═════ Stored data

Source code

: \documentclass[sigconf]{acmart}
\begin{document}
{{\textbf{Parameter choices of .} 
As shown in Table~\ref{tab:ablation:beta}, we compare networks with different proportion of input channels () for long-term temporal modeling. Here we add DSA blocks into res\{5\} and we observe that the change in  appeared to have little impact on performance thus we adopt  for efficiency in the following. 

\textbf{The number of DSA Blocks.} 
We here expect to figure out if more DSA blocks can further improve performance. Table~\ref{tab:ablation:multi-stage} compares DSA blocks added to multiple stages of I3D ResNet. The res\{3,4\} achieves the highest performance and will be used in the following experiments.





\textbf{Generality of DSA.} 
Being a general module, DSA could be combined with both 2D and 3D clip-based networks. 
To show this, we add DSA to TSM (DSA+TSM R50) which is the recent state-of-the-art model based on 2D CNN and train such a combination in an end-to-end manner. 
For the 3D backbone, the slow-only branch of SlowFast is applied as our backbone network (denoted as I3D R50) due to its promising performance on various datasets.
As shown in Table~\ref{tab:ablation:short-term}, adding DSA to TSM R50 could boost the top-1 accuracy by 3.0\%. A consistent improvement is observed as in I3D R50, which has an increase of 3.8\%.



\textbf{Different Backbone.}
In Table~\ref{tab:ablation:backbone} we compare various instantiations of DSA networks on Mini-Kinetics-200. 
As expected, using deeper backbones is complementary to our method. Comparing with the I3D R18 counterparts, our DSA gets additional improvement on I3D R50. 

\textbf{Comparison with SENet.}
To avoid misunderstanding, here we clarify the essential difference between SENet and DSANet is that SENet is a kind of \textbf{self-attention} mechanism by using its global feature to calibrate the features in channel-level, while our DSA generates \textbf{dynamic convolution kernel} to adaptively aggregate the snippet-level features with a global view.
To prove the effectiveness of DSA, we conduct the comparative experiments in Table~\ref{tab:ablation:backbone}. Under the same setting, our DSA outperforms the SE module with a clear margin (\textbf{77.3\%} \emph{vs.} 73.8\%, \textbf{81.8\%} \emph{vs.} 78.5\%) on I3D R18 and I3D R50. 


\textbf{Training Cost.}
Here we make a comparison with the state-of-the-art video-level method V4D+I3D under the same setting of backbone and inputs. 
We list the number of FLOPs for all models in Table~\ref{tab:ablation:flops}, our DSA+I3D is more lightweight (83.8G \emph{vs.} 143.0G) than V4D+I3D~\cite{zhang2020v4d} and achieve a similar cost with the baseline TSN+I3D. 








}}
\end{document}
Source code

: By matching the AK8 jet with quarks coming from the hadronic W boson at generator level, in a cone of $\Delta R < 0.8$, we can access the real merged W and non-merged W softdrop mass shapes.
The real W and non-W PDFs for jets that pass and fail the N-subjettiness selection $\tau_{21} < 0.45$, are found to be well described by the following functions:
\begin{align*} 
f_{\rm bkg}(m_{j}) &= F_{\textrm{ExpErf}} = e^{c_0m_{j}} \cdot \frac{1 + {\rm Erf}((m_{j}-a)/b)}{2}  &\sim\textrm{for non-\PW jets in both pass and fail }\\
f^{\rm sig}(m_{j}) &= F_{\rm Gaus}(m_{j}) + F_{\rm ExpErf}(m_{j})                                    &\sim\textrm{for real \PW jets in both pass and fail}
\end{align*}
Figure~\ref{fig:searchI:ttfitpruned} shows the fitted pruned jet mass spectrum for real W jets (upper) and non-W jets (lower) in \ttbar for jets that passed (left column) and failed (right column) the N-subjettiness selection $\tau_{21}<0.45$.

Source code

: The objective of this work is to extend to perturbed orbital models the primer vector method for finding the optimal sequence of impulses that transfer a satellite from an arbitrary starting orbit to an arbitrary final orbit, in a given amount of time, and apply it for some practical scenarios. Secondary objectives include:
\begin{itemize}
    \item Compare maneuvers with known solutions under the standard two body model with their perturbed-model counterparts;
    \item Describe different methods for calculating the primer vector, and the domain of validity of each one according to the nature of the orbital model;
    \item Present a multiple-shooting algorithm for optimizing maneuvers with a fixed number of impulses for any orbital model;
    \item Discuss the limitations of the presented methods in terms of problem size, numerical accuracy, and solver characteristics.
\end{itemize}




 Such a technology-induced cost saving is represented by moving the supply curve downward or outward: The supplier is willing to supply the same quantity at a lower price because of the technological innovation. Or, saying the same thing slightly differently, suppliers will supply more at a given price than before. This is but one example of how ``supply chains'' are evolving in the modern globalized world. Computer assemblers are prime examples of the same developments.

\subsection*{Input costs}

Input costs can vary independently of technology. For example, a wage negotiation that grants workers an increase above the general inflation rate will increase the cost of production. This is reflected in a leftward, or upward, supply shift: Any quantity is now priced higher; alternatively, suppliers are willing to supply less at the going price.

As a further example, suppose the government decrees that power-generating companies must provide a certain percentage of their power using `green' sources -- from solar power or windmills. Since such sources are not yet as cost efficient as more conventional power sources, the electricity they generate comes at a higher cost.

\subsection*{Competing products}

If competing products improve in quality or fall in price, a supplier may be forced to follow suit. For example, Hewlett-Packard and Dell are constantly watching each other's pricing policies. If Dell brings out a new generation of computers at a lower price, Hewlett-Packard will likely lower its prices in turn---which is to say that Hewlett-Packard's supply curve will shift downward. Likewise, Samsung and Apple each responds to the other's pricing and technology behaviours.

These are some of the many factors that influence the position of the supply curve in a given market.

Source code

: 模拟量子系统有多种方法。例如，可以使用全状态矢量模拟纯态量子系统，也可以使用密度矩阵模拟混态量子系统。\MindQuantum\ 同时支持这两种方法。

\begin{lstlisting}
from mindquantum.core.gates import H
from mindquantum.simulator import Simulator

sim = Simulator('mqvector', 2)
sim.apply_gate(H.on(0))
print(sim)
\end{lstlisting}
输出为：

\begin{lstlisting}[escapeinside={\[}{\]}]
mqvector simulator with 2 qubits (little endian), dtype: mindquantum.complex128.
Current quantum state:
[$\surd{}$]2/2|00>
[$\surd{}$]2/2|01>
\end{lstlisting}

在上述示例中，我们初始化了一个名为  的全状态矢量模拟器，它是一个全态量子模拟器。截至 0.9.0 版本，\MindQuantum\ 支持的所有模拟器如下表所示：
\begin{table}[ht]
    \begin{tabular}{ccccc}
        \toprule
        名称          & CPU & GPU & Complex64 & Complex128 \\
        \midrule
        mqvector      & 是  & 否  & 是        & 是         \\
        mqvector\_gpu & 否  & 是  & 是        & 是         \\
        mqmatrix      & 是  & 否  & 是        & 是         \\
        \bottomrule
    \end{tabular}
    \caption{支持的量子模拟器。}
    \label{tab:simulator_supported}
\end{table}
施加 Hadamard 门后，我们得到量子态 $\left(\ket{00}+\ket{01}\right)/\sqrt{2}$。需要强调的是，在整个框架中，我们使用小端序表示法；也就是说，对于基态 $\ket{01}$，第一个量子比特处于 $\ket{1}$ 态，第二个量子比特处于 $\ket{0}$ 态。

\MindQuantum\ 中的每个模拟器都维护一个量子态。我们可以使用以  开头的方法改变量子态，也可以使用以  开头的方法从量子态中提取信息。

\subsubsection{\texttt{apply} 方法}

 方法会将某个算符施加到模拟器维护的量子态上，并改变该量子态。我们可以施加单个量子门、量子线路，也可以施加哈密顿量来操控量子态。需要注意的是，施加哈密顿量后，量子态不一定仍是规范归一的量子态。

══════════

## Requirement
Please transcribe the data exactly from its first line. End with the line that contains "number of DSA".

## Response for this exercise
Source code

: \documentclass[sigconf]{acmart}
\begin{document}
{{\textbf{Parameter choices of .} 
As shown in Table~\ref{tab:ablation:beta}, we compare networks with different proportion of input channels () for long-term temporal modeling. Here we add DSA blocks into res\{5\} and we observe that the change in  appeared to have little impact on performance thus we adopt  for efficiency in the following. 

\textbf{The number of DSA Blocks.} 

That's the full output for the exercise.